- IATA: none; ICAO: LYPT;

Summary
- Airport type: Ex-military now civilian
- Owner: Kosovo Civil Aviation Authority
- Operator: 1999–2008 KFOR; 2022 in use of Ministry of Defense and Private Company
- Serves: Podujevë
- Location: Dumosh, Kosovo
- Elevation AMSL: 1,978 ft / 603 m
- Coordinates: 42°50′43.8″N 21°13′12.0″E﻿ / ﻿42.845500°N 21.220000°E

Map
- Dumosh-Batllava Airfield Location in Kosovo

Runways
| Direction | Length |  | Surface |
| ft | m |
| 02/20 | 4,921 | 1,500 | Dirt (soil) |

= Dumosh-Batllava Airfield =

Dumosh-Batllava Airfield or Batllava Airport (Albanian: Aeroporti i Batllavës; Serbian: Аеродром Батлава / Aerodrom Batlava) is a former military airport in the village of Dumosh, near Batllava Lake and the village of Batllavë and the city of Podujevë in Kosovo.
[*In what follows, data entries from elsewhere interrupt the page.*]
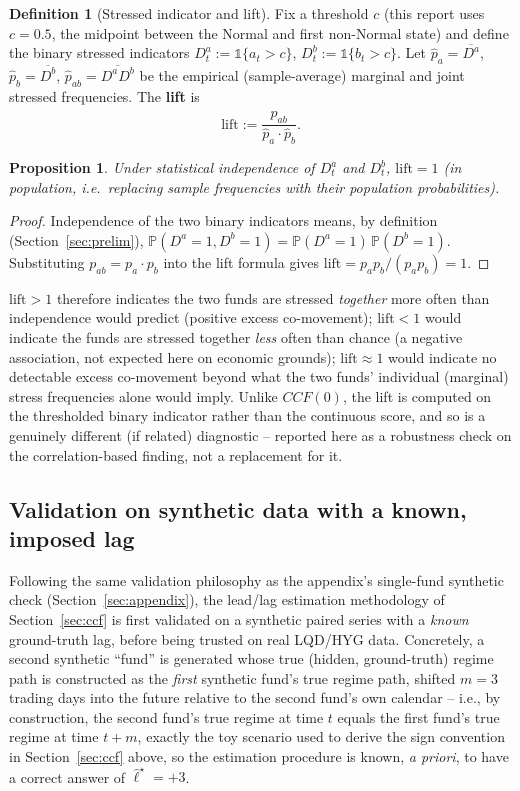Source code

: \documentclass[11pt]{article}
\newtheorem{proposition}[theorem]{Proposition}
\theoremstyle{definition}
\newtheorem{definition}[theorem]{Definition}
\theoremstyle{remark}
\begin{document}
\begin{definition}[Stressed indicator and lift]
Fix a threshold $c$ (this report uses $c=0.5$, the midpoint between the Normal and first non-Normal state) and define the binary stressed indicators $D_t^{a}:=\mathbb{1}\{a_t>c\}$, $D_t^{b}:=\mathbb{1}\{b_t>c\}$. Let $\widehat p_a=\overline{D^a}$, $\widehat p_b=\overline{D^b}$, $\widehat p_{ab}=\overline{D^aD^b}$ be the empirical (sample-average) marginal and joint stressed frequencies. The \textbf{lift} is
\[
\mathrm{lift} := \frac{\widehat p_{ab}}{\widehat p_a\cdot\widehat p_b}.
\]
\end{definition}
\begin{proposition}
Under statistical independence of $D^a_t$ and $D^b_t$, $\mathrm{lift}=1$ (in population, i.e.\ replacing sample frequencies with their population probabilities).
\end{proposition}
\begin{proof}
Independence of the two binary indicators means, by definition (Section~\ref{sec:prelim}), $\mathbb{P}(D^a=1,D^b=1)=\mathbb{P}(D^a=1)\,\mathbb{P}(D^b=1)$. Substituting $p_{ab}=p_a\cdot p_b$ into the lift formula gives $\mathrm{lift}=p_a p_b/(p_a p_b)=1$.
\end{proof}
$\mathrm{lift}>1$ therefore indicates the two funds are stressed \emph{together} more often than independence would predict (positive excess co-movement); $\mathrm{lift}<1$ would indicate the funds are stressed together \emph{less} often than chance (a negative association, not expected here on economic grounds); $\mathrm{lift}\approx1$ would indicate no detectable excess co-movement beyond what the two funds' individual (marginal) stress frequencies alone would imply. Unlike $CCF(0)$, the lift is computed on the thresholded binary indicator rather than the continuous score, and so is a genuinely different (if related) diagnostic -- reported here as a robustness check on the correlation-based finding, not a replacement for it.

\subsection{Validation on synthetic data with a known, imposed lag}
\label{sec:crossetf-demo}

Following the same validation philosophy as the appendix's single-fund synthetic check (Section~\ref{sec:appendix}), the lead/lag estimation methodology of Section~\ref{sec:ccf} is first validated on a synthetic paired series with a \emph{known} ground-truth lag, before being trusted on real LQD/HYG data. Concretely, a second synthetic ``fund'' is generated whose true (hidden, ground-truth) regime path is constructed as the \emph{first} synthetic fund's true regime path, shifted $m=3$ trading days into the future relative to the second fund's own calendar -- i.e., by construction, the second fund's true regime at time $t$ equals the first fund's true regime at time $t+m$, exactly the toy scenario used to derive the sign convention in Section~\ref{sec:ccf} above, so the estimation procedure is known, \emph{a priori}, to have a correct answer of $\widehat\ell^\star=+3$.
\end{document}
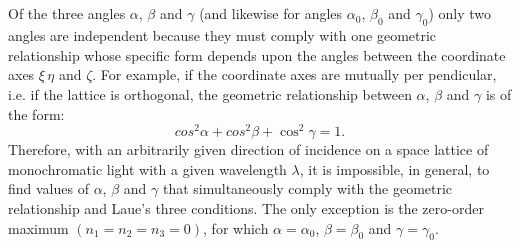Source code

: \clearpage

\subsection{}\label{33.4.2} Of the three angles $\alpha$, $\beta$ and $\gamma$ (and likewise for angles
$\alpha_{0}$, $\beta_{0}$ and $\gamma_{0}$) only two angles are independent because they must comply with one geometric relationship whose specific form depends upon the angles between the coordinate axes $\xi  \, \eta $ and $\zeta$. For example, if the coordinate axes are mutually per­ pendicular, i.e. if the lattice is orthogonal, the geometric relationship
between $\alpha$, $\beta$ and $\gamma$ is of the form:
\begin{equation*}%
cos^{2} \alpha + cos^{2} \beta + \cos^{2} \gamma = 1.
\end{equation*}
Therefore, with an arbitrarily given direction of incidence on
a space lattice of monochromatic light with a given wavelength $\lambda$, it is impossible, in general, to find values of $\alpha$, $\beta$ and $\gamma$ that simultaneously comply with the geometric relationship and Laue's three conditions. The only exception is the zero-order maximum $(n_{1} = n_{2} = n_{3} = 0)$, for which $\alpha = \alpha_{0}$, $\beta = \beta_{0}$ and $\gamma = \gamma_{0}$.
This airfield is located 25 km from the city of Pristina and 32 km air distance from Pristina International Airport Adem Jashari.

==History==
In 1936, Aeroput used the airport on the Belgrade-Podujevë-Skopje line using the Aeroput MMS-3 plane. The airport was later rebuilt for military use by the Yugoslav army and air force. It was damaged in 1999 during the NATO bombing of the Federal Republic of Yugoslavia.